What is being asked
Your answer must be every line of the data below that holds the string "verbatim", copied exactly.

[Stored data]
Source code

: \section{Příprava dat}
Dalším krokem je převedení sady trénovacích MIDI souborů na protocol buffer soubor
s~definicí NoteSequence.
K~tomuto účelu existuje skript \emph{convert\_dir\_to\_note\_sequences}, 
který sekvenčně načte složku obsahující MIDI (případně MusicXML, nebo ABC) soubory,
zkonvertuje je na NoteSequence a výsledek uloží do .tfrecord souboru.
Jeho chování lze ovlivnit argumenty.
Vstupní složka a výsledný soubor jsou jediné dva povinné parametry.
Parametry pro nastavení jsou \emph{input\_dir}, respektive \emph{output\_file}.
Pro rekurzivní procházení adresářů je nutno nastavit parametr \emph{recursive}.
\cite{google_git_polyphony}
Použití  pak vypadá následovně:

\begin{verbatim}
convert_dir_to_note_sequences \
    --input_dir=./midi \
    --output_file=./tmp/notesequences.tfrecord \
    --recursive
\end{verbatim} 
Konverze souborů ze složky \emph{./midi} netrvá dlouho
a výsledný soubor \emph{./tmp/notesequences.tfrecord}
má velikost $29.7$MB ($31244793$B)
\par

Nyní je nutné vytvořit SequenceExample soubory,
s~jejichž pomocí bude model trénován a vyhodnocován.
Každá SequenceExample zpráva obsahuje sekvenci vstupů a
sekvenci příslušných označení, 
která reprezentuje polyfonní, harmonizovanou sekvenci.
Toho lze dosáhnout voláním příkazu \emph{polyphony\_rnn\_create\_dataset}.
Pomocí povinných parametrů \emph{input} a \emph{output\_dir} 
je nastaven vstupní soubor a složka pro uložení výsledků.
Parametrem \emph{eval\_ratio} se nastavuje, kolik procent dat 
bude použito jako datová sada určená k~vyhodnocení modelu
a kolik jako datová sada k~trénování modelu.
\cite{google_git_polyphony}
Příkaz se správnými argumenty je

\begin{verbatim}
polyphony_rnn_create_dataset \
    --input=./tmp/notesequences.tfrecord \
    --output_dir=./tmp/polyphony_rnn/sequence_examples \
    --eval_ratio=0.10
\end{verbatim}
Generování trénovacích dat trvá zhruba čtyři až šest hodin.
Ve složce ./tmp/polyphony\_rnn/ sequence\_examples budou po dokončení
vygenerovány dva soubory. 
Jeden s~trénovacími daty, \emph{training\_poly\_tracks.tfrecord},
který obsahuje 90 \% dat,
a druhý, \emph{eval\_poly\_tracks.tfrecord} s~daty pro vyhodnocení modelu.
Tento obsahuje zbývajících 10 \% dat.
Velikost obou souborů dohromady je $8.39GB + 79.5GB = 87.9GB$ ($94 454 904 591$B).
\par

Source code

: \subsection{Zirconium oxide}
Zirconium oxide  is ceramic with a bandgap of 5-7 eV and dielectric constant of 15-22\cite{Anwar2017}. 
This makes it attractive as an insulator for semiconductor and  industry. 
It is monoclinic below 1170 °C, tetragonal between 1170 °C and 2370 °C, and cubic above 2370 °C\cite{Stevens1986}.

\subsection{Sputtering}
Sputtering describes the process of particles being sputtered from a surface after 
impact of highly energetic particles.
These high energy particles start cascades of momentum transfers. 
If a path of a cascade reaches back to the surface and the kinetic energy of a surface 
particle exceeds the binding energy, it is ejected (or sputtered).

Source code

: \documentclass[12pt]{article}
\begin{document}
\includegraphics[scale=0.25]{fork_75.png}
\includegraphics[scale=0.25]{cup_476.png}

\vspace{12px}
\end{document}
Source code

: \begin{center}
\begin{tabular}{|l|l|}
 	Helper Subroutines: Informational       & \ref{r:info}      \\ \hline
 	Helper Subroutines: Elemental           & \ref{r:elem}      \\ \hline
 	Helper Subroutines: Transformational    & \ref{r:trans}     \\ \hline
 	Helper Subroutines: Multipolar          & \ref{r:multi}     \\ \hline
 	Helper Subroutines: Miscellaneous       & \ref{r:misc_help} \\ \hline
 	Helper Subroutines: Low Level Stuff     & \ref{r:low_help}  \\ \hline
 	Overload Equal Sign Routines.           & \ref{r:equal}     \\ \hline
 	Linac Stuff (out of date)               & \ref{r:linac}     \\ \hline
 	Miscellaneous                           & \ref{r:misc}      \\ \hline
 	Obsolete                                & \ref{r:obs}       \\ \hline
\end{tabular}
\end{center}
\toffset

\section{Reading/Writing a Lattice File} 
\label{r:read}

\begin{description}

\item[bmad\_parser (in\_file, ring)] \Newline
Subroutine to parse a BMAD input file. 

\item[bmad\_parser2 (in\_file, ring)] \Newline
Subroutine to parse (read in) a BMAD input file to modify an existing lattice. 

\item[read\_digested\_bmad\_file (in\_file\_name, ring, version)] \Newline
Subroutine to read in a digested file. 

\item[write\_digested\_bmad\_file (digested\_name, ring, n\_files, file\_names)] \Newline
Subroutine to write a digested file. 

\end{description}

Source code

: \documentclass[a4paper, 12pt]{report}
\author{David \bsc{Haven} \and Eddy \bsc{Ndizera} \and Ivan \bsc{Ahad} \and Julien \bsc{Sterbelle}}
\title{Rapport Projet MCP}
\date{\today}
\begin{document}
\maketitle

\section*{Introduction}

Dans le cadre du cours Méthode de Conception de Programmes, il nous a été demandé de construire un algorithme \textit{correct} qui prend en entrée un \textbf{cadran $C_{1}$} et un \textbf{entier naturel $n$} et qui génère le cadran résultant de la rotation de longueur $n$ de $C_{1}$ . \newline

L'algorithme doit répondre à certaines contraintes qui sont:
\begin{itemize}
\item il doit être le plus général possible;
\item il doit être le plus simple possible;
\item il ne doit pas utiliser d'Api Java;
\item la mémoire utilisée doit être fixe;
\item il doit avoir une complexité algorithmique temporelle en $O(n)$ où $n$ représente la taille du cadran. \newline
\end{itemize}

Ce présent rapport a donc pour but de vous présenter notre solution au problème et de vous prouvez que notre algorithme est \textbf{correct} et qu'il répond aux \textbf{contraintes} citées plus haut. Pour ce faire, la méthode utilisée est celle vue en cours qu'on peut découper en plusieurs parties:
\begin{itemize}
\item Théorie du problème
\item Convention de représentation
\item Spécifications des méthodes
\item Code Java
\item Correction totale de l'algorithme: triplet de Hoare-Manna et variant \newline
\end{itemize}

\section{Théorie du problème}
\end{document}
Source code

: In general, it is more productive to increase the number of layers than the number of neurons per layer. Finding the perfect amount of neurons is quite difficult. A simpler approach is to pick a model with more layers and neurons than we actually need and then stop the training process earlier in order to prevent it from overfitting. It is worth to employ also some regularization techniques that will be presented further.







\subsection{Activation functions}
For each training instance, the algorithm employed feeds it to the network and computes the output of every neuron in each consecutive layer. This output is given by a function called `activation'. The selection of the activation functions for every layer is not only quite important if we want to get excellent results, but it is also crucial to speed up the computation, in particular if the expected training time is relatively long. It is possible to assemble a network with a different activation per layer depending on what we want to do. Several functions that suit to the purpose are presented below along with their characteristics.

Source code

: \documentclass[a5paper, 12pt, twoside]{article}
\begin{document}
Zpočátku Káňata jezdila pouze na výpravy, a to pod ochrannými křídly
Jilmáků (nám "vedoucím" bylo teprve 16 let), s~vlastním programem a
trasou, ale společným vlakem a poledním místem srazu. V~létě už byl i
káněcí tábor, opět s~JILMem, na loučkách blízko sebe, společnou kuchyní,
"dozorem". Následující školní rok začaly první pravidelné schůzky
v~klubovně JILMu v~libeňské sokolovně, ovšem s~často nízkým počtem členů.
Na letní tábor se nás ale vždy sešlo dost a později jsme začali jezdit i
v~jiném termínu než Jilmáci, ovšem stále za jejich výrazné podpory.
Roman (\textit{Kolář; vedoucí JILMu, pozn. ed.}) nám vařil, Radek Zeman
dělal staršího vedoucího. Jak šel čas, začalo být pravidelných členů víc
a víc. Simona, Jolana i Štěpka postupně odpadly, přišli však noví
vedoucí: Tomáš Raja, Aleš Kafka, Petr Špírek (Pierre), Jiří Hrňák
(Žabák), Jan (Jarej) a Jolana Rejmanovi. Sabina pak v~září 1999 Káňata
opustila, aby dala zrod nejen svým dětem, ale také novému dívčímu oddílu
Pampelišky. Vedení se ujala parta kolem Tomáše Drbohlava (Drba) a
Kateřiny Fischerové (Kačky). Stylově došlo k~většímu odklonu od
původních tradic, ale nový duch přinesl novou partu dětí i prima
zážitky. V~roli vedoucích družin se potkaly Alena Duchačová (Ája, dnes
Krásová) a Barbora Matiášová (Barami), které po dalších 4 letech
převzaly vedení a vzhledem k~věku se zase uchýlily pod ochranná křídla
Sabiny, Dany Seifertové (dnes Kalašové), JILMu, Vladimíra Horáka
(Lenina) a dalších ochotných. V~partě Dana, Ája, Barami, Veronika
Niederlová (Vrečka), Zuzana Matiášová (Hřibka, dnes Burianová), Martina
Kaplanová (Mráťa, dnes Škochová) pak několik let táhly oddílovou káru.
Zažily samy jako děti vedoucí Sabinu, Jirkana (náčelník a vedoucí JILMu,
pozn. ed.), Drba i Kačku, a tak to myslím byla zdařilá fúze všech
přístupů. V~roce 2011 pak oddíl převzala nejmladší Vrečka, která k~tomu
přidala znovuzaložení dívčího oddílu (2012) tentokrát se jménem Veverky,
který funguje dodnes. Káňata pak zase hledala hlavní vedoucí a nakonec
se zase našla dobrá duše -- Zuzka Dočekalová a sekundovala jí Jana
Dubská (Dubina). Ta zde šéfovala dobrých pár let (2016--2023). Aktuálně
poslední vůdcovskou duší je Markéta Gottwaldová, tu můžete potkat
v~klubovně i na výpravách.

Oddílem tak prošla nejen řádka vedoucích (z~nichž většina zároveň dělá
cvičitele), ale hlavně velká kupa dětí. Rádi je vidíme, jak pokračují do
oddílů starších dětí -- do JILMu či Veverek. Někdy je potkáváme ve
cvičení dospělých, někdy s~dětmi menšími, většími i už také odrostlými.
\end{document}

Exercise result
\begin{verbatim}
\end{verbatim} 
\begin{verbatim}
\end{verbatim}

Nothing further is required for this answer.